Extracted records
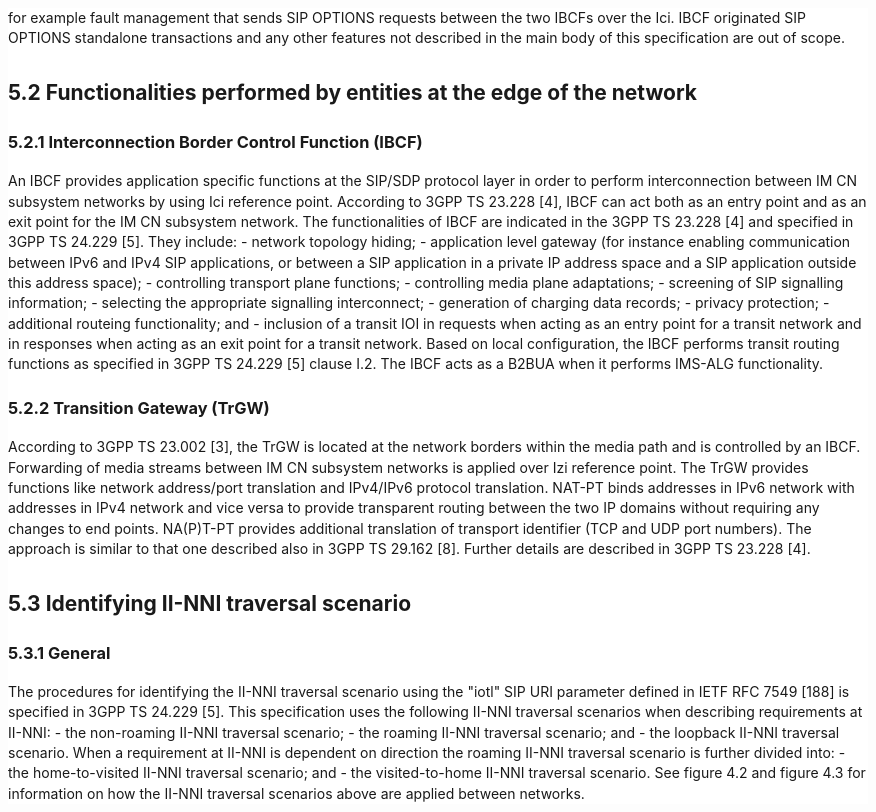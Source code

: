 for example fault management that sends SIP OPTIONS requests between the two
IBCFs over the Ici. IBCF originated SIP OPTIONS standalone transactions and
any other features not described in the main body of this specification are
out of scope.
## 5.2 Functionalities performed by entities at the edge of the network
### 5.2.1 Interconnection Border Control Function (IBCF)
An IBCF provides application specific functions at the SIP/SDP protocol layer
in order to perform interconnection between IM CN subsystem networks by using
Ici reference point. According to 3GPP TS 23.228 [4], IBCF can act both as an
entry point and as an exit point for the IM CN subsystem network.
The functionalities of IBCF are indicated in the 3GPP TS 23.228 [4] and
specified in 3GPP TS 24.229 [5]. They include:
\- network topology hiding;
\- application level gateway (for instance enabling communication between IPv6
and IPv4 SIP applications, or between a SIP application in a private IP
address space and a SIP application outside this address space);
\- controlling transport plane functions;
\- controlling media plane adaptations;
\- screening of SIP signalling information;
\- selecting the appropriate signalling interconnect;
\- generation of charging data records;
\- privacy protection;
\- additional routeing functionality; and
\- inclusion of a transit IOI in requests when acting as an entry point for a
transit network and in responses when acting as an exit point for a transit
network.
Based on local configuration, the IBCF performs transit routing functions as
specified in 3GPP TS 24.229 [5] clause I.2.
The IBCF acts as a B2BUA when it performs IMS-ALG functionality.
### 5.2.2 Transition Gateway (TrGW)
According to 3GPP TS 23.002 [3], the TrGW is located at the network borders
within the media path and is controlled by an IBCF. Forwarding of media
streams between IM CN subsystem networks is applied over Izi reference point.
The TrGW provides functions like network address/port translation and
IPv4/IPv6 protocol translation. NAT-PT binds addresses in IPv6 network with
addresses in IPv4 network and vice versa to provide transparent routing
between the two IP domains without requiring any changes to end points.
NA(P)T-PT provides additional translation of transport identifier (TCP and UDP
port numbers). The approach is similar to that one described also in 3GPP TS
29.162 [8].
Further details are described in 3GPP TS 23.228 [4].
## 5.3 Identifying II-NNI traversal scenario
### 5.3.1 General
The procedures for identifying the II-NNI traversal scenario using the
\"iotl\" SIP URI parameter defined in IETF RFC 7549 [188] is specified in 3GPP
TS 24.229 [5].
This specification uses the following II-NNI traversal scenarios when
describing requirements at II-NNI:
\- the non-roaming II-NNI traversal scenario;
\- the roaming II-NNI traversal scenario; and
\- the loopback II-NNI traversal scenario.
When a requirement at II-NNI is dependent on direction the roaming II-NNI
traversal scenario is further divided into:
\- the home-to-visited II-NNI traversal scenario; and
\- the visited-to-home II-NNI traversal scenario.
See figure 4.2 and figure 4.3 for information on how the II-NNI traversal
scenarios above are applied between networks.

How to complete this task
Copy every line of the data that holds the string "media".

Answer space
\- controlling media plane adaptations;
within the media path and is controlled by an IBCF. Forwarding of media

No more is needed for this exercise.